Count every line of the data that includes "tasks". State only the number.
::: SUPPLIED DATA :::
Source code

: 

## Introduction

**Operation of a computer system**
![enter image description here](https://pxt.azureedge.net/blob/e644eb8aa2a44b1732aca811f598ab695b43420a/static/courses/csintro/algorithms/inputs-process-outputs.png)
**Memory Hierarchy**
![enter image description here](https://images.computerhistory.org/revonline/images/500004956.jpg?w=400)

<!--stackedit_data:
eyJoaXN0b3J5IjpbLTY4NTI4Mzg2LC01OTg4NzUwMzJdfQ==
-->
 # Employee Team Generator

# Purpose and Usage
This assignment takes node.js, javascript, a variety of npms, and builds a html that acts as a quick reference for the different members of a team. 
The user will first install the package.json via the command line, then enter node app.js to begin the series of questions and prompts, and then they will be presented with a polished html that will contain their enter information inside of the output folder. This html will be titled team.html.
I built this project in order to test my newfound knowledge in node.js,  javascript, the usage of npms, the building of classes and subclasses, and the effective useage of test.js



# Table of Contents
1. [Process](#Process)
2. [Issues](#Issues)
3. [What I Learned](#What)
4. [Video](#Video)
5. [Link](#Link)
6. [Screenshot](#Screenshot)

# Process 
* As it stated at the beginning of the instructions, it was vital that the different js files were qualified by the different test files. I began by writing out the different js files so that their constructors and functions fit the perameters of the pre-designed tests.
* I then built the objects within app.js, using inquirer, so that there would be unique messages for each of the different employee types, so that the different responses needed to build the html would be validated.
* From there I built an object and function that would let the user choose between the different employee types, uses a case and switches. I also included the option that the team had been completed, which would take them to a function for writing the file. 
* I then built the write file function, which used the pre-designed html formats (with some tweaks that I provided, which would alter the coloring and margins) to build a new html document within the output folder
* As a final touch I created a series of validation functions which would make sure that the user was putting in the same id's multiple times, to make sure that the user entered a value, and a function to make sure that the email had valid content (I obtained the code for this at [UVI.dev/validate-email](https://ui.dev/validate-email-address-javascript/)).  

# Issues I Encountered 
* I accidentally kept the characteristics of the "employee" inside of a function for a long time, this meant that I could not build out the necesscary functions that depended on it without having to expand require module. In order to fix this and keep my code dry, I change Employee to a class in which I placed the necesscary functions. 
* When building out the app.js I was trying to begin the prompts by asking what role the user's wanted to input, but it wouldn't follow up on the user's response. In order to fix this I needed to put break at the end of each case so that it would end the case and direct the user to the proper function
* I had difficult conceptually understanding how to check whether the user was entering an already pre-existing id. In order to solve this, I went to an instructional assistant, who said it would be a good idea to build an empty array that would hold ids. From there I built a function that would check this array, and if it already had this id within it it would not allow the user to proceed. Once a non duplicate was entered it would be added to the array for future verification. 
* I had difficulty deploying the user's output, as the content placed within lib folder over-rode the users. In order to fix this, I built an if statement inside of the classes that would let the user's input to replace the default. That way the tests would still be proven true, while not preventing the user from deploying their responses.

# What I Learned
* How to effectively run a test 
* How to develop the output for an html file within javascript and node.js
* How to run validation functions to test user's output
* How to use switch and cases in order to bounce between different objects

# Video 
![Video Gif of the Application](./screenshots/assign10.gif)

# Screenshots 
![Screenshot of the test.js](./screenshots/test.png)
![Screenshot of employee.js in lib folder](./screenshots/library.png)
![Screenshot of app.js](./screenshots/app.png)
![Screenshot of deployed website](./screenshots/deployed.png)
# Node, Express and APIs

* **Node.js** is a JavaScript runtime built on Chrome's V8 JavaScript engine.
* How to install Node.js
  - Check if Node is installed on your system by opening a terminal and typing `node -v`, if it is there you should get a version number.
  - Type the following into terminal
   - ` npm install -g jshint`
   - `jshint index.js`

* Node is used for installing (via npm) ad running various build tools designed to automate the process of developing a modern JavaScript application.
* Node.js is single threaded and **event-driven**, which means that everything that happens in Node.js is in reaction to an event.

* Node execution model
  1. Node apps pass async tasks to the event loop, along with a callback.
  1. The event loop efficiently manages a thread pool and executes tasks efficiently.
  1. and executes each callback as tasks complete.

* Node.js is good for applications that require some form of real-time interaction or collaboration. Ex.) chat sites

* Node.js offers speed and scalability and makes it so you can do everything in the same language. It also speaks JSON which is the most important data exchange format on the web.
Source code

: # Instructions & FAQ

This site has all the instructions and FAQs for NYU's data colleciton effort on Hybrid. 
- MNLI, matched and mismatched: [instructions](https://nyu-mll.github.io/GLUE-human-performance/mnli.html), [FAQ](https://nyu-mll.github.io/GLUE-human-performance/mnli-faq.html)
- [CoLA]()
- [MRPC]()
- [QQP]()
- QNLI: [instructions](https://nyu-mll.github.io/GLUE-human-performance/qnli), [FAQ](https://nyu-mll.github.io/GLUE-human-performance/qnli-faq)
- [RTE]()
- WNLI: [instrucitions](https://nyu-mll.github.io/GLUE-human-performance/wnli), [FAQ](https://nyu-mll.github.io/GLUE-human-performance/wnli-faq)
:::
::: SUPPLIED DATA :::
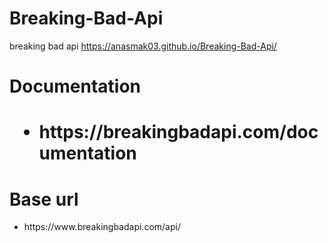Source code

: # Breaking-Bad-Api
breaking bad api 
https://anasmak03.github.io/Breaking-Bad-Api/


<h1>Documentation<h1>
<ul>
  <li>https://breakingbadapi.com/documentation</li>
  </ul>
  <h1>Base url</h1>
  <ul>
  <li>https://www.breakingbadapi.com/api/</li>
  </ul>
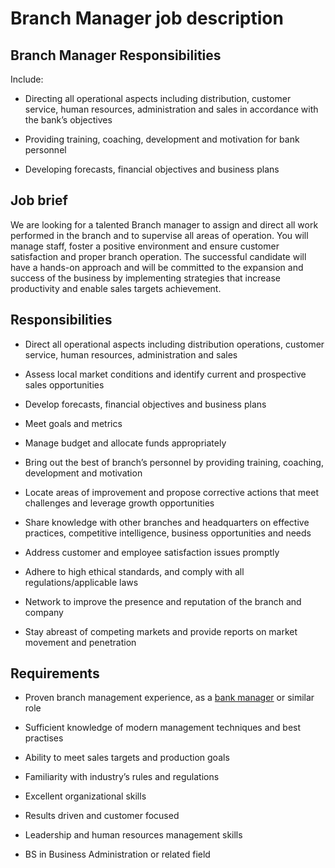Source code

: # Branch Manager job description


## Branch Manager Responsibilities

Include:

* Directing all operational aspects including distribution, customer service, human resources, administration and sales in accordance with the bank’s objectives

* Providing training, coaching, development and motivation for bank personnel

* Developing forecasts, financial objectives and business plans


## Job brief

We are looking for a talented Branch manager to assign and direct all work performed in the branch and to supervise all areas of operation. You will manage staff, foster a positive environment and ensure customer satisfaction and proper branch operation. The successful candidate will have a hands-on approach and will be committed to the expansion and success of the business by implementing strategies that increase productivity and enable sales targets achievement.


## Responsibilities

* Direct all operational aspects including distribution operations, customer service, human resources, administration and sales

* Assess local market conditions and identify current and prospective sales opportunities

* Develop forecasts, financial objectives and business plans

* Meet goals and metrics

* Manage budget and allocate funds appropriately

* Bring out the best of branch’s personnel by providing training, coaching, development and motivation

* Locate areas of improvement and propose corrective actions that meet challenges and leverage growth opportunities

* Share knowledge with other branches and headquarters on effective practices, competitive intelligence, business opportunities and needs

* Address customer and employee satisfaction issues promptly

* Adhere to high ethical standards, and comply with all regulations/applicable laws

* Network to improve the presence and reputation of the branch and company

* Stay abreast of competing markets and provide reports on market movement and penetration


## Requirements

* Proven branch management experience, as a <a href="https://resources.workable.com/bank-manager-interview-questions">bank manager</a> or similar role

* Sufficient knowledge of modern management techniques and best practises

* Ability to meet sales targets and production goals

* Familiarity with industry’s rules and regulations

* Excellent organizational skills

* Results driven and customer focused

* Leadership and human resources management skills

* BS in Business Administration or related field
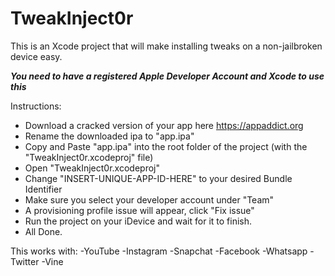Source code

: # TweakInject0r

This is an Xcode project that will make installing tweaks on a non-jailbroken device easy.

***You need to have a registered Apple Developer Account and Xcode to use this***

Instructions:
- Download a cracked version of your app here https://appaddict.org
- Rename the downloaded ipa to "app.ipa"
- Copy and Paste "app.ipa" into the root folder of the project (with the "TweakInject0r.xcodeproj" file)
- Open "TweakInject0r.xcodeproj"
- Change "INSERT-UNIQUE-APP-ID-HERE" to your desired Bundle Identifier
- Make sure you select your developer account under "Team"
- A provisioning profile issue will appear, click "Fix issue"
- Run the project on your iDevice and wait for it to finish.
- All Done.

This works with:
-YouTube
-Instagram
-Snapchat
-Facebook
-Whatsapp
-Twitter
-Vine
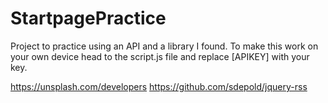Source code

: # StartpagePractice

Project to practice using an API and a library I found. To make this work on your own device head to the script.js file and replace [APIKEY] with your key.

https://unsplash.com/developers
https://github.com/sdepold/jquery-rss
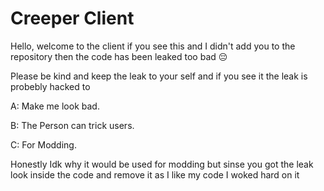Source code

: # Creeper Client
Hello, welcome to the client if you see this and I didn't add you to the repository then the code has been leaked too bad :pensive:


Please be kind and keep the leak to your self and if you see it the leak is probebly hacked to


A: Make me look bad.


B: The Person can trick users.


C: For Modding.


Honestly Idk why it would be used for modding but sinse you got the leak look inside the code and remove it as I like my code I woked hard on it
:::
::: SUPPLIED DATA :::
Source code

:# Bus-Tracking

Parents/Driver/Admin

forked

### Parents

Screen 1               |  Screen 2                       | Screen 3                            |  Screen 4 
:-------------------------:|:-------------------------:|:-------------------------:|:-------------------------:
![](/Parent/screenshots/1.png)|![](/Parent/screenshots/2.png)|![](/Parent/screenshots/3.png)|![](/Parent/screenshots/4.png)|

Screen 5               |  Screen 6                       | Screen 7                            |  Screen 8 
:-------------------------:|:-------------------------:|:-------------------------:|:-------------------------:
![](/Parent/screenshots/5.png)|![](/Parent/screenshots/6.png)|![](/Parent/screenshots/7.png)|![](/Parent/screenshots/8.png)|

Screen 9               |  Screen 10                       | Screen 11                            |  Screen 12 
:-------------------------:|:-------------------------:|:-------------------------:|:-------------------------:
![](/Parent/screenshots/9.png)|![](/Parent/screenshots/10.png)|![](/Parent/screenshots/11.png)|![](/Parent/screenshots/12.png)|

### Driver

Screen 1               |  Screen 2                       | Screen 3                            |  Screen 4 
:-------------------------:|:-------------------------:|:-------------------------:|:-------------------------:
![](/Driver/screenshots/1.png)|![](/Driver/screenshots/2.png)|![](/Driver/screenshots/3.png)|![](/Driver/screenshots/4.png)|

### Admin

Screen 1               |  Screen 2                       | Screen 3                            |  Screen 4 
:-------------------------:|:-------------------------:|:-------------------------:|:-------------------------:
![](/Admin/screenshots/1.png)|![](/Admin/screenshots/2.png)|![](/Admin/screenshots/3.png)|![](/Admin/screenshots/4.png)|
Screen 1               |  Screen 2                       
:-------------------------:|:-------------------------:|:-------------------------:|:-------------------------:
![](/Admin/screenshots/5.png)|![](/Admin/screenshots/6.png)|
:::
--- ANSWER BELOW ---
3